If you’re tuning in for the 2019 Oscars and wondering why there’s no host this year, the answer is about as dramatic as you might expect.
There’s plenty of uncertainty around the 2019 ceremony — especially given that it boasts one of the most unpredictable Best Picture races in recent memory. But when the Hollywood glitterati assemble for the 91st Academy Awards, perhaps the biggest mystery of all won’t concern any of the awards.
Instead, we’ll be awaiting the outcome of the months-long drama surrounding the Academy’s unsuccessful quest to find a host for the ceremony, and subsequent abrupt decision to have no host — for the first time in three decades.
The Academy originally announced in December that Kevin Hart had accepted the gig, only for Hart to quickly become embroiled in public backlash over old homophobic jokes he’d made.
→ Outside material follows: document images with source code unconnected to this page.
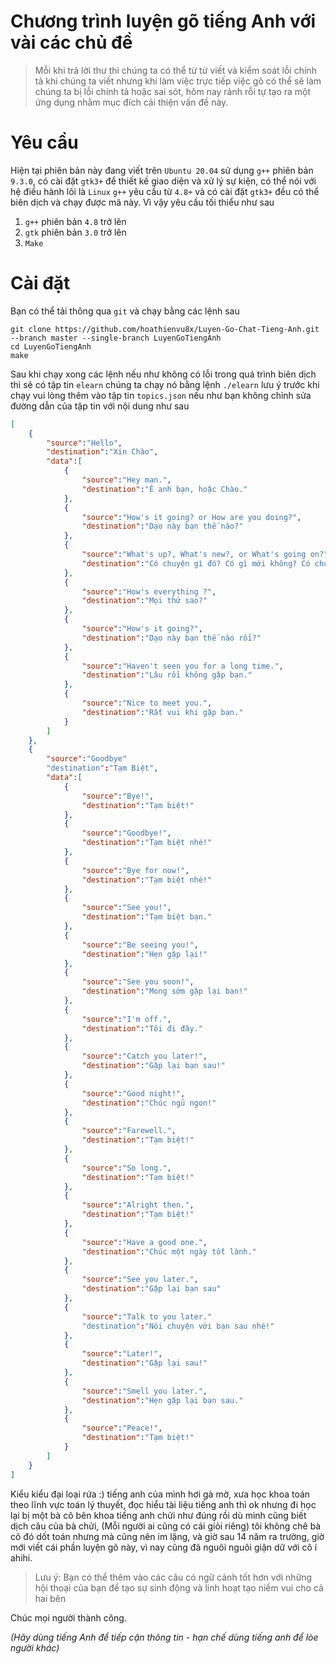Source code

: # Chương trình luyện gõ tiếng Anh với vài các chủ đề

> Mỗi khi trả lời thư thì chúng ta có thể từ từ viết và
kiểm soát lỗi chính tả khi chúng ta viết nhưng khi làm việc
trực tiếp việc gõ có thể sẽ làm chúng ta bị lỗi chính tả
hoặc sai sót, hôm nay rảnh rỗi tự tạo ra một ứng dụng nhằm
mục đích cải thiện vấn đề này.

# Yêu cầu

Hiện tại phiên bản này đang viết trên `Ubuntu 20.04` sử dụng
`g++` phiên bản `9.3.0`, có cài đặt `gtk3+` để thiết kế giao
diện và xử lý sự kiện, có thể nói với hệ điều hành lõi là `Linux`
`g++` yêu cầu từ `4.8+` và có cài đặt `gtk3+` đều có thể biên dịch
và chạy được mã này. Vì vậy yêu cầu tối thiểu như sau

1. `g++` phiên bản `4.8` trở lên
2. `gtk` phiên bản `3.0` trở lên
3. `Make`

# Cài đặt

Bạn có thể tải thông qua `git` và chạy bằng các lệnh sau

```
git clone https://github.com/hoathienvu8x/Luyen-Go-Chat-Tieng-Anh.git --branch master --single-branch LuyenGoTiengAnh
cd LuyenGoTiengAnh
make
```

Sau khi chạy xong các lệnh nếu như không có lỗi trong quá trình biên dịch thì
sẽ có tập tin `elearn` chúng ta chạy nó bằng lệnh `./elearn` lưu ý trước khi chạy
vui lòng thêm vào tập tin `topics.json` nếu như bạn không chỉnh sửa đường dẫn
của tập tin với nội dung như sau

```JSON
[
    {
        "source":"Hello",
        "destination":"Xin Chào",
        "data":[
            {
                "source":"Hey man.",
                "destination":"Ê anh bạn, hoặc Chào."
            },
            {
                "source":"How's it going? or How are you doing?",
                "destination":"Dạo này bạn thế nào?"
            },
            {
                "source":"What's up?, What's new?, or What's going on?",
                "destination":"Có chuyện gì đó? Có gì mới không? Có chuyện gì vậy ạ?"
            },
            {
                "source":"How's everything ?",
                "destination":"Mọi thứ sao?"
            },
            {
                "source":"How's it going?",
                "destination":"Dạo này bạn thế nào rồi?"
            },
            {
                "source":"Haven't seen you for a long time.",
                "destination":"Lâu rồi không gặp bạn."
            },
            {
                "source":"Nice to meet you.",
                "destination":"Rất vui khi gặp bạn."
            }
        ]
    },
    {
        "source":"Goodbye"
        "destination":"Tạm Biệt",
        "data":[
            {
                "source":"Bye!",
                "destination":"Tạm biệt!"
            },
            {
                "source":"Goodbye!",
                "destination":"Tạm biệt nhé!"
            },
            {
                "source":"Bye for now!",
                "destination":"Tạm biệt nhé!"
            },
            {
                "source":"See you!",
                "destination":"Tạm biệt bạn."
            },
            {
                "source":"Be seeing you!",
                "destination":"Hẹn gặp lại!"
            },
            {
                "source":"See you soon!",
                "destination":"Mong sớm gặp lại bạn!"
            },
            {
                "source":"I'm off.",
                "destination":"Tôi đi đây."
            },
            {
                "source":"Catch you later!",
                "destination":"Gặp lại bạn sau!"
            },
            {
                "source":"Good night!",
                "destination":"Chúc ngủ ngon!"
            },
            {
                "source":"Farewell.",
                "destination":"Tạm biệt!"
            },
            {
                "source":"So long.",
                "destination":"Tạm biệt!"
            },
            {
                "source":"Alright then.",
                "destination":"Tạm biệt!"
            },
            {
                "source":"Have a good one.",
                "destination":"Chúc một ngày tốt lành."
            },
            {
                "source":"See you later.",
                "destination":"Gặp lại bạn sau"
            },
            {
                "source":"Talk to you later."
                "destination":"Nói chuyện với bạn sau nhé!"
            },
            {
                "source":"Later!",
                "destination":"Gặp lại sau!"
            },
            {
                "source":"Smell you later.",
                "destination":"Hẹn gặp lại bạn sau."
            },
            {
                "source":"Peace!",
                "destination":"Tạm biệt!"
            }
        ]
    }
]
```

Kiểu kiểu đại loại rứa :) tiếng anh của mình hơi gà mờ, xưa học khoa toán
theo lĩnh vực toán lý thuyết, đọc hiểu tài liệu tiếng anh thì ok nhưng đi học
lại bị một bà cô bên khoa tiếng anh chửi như đúng rồi dù mình cũng biết dịch
câu của bà chửi, (Mỗi người ai cũng có cái giỏi riêng) tôi không chê bà cô đó
dốt toán nhưng mà cũng nên im lặng, và giờ sau 14 năm ra trường, giờ mới viết
cái phần luyện gõ này, vì nay cũng đã nguôi nguôi giận dữ với cô í ahihi.

> Lưu ý: Bạn có thể thêm vào các câu có ngữ cảnh tốt hơn với những hội thoại
của bạn để tạo sự sinh động và linh hoạt tạo niềm vui cho cả hai bên

Chúc mọi người thành công.

_(Hãy dùng tiếng Anh để tiếp cận thông tin - hạn chế dùng tiếng anh để lòe người khác)_
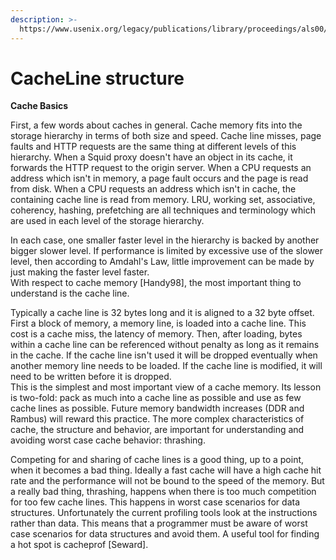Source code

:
 ```yaml
---
description: >-
  https://www.usenix.org/legacy/publications/library/proceedings/als00/2000papers/papers/full_papers/sears/sears_html/index.html
---
```


# CacheLine structure

**Cache Basics**  


First, a few words about caches in general. Cache memory fits into the storage hierarchy in terms of both size and speed. Cache line misses, page faults and HTTP requests are the same thing at different levels of this hierarchy. When a Squid proxy doesn't have an object in its cache, it forwards the HTTP request to the origin server. When a CPU requests an address which isn't in memory, a page fault occurs and the page is read from disk. When a CPU requests an address which isn't in cache, the containing cache line is read from memory. LRU, working set, associative, coherency, hashing, prefetching are all techniques and terminology which are used in each level of the storage hierarchy.  


In each case, one smaller faster level in the hierarchy is backed by another bigger slower level. If performance is limited by excessive use of the slower level, then according to Amdahl's Law, little improvement can be made by just making the faster level faster.  
With respect to cache memory \[Handy98\], the most important thing to understand is the cache line. 

Typically a cache line is 32 bytes long and it is aligned to a 32 byte offset. First a block of memory, a memory line, is loaded into a cache line. This cost is a cache miss, the latency of memory. Then, after loading, bytes within a cache line can be referenced without penalty as long as it remains in the cache. If the cache line isn't used it will be dropped eventually when another memory line needs to be loaded. If the cache line is modified, it will need to be written before it is dropped.  
This is the simplest and most important view of a cache memory. Its lesson is two-fold: pack as much into a cache line as possible and use as few cache lines as possible. Future memory bandwidth increases \(DDR and Rambus\) will reward this practice. The more complex characteristics of cache, the structure and behavior, are important for understanding and avoiding worst case cache behavior: thrashing.  


Competing for and sharing of cache lines is a good thing, up to a point, when it becomes a bad thing. Ideally a fast cache will have a high cache hit rate and the performance will not be bound to the speed of the memory. But a really bad thing, thrashing, happens when there is too much competition for too few cache lines. This happens in worst case scenarios for data structures. Unfortunately the current profiling tools look at the instructions rather than data. This means that a programmer must be aware of worst case scenarios for data structures and avoid them. A useful tool for finding a hot spot is cacheprof \[Seward\].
Reportedly pressed by the Academy to apologize, Hart then changed his mind about hosting and backed out, stating on Twitter that he didn’t want controversy around him to be a distraction from the awards.
“I do not want to be a distraction on a night that should be celebrated by so many amazing talented artists,” he wrote.
From there, rumors spread that the Academy had approached several other possible candidates only to be turned down, both before and after the controversy surrounding Hart, perhaps due to the intense public scrutiny that accompanies the toughest hosting gig in Hollywood. The Rock told the media he’d been approached to host before Hart but declined due to scheduling conflicts. Eventually, the Academy confirmed that the awards would proceed without a host for the first time since 1989.
Though rumors emerged in the week before the February 24 event that Whoopi Goldberg would step in as a surprise host, they are probably greatly exaggerated. While anything can theoretically happen, all signs point to the Academy planning to emphasize its presenters throughout the evening, relying on them to help the ceremony flow.
This is probably a safe approach; the Oscars are a bloated ceremony to begin with, and controversy has already erupted this year over the organization’s attempts to cut down the telecast’s runtime by announcing a plan to award some categories during commercial breaks. These included the awards for cinematography and editing, and backlash was so swift and fierce that the Academy quickly had to reverse its decision.
And that’s after the Academy’s previous reversals of its widely criticized plans to add a new category for “Best Popular Film,” and to include performances of three of the five nominees in the Best Original Song category. (In the latter case, the Academy ultimately landed on featuring “truncated” versions of all five nominees — a decision that may have contributed to Kendrick Lamar and Sza declining to perform Black Panther’s popular “All the Stars,” even though it’s a likely frontrunner to win. In the end, only four of the nominated songs will be performed.)
All of these attempted changes, among others, seem to be a response to the Oscars’ decreased ratings in recent years — though even if they’d come to pass, they would have been imperfect solutions at best. As Alissa Wilkinson previously wrote for Vox, “It doesn’t take a statistics genius to see that people watch less live television than they used to — particularly younger people. There’s no reason to sit through an hours-long televised event waiting for something interesting to happen when you can binge-watch something on Netflix or go out for the evening, then catch the highlights on YouTube the next day.”
With that said, few people who’ve been following the drama can say they aren’t at least somewhat curious to see how this year’s host-free Oscars shake out. Especially because the last time the Oscars went without a host, in 1989, the result was one of the most terrible ceremonies of all time.
In sum: Maybe the 2019 Oscars will be boring! Maybe they’ll be an unmitigated disaster! But either way, we’ll be watching, so maybe the Academy will get its ratings bump after all.